Faithful expression of GFP from the PLCbeta2 promoter in a functional class of taste receptor cells

Joung Woul Kim, Craig Roberts, Yutaka Maruyama, Stephanie Berg, Stephen Roper, Nirupa Chaudhari
Chemical Senses 2006, 31 (3): 213-9
Phospholipase C-type beta2 (PLCbeta2) is expressed in a subset of cells within mammalian taste buds.
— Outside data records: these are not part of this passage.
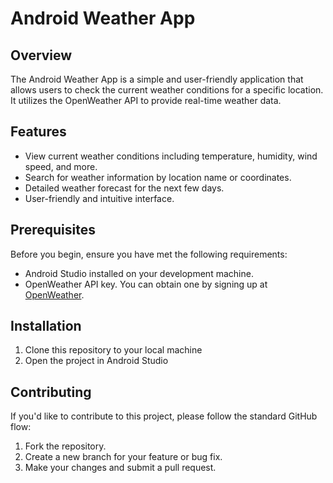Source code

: # Android Weather App

## Overview

The Android Weather App is a simple and user-friendly application that allows users to check the current weather conditions for a specific location. It utilizes the OpenWeather API to provide real-time weather data.

## Features

- View current weather conditions including temperature, humidity, wind speed, and more.
- Search for weather information by location name or coordinates.
- Detailed weather forecast for the next few days.
- User-friendly and intuitive interface.

## Prerequisites

Before you begin, ensure you have met the following requirements:

- Android Studio installed on your development machine.
- OpenWeather API key. You can obtain one by signing up at [OpenWeather](https://openweathermap.org/).

## Installation

1. Clone this repository to your local machine
2. Open the project in Android Studio

## Contributing

If you'd like to contribute to this project, please follow the standard GitHub flow:

1. Fork the repository.
2. Create a new branch for your feature or bug fix.
3. Make your changes and submit a pull request.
This enzyme is involved in the transduction of sweet, bitter, and umami stimuli and thus is believed to be a marker for gustatory sensory receptor cells. We have developed transgenic mice expressing green fluorescent protein (GFP) under the control of the PLCbeta2 promoter to enable one to identify these cells and record their physiological activity in living preparations. Expression of GFP (especially in lines with more than one copy integrated) is strong enough to be detected in intact tissue preparations using epifluorescence microscopy. By immunohistochemistry, we confirmed that the overwhelming majority of cells expressing GFP are those that endogenously express PLCbeta2. Expression of the GFP transgene in circumvallate papillae occurs at about the same time during development as endogenous PLCbeta2 expression. When loaded with a calcium-sensitive dye in situ, GFP-positive taste cells produce typical Ca2+ responses to a taste stimulus, the bitter compound cycloheximide. These PLCbeta2 promoter-GFP transgenic lines promise to be useful for studying taste transduction, sensory signal processing, and taste bud development.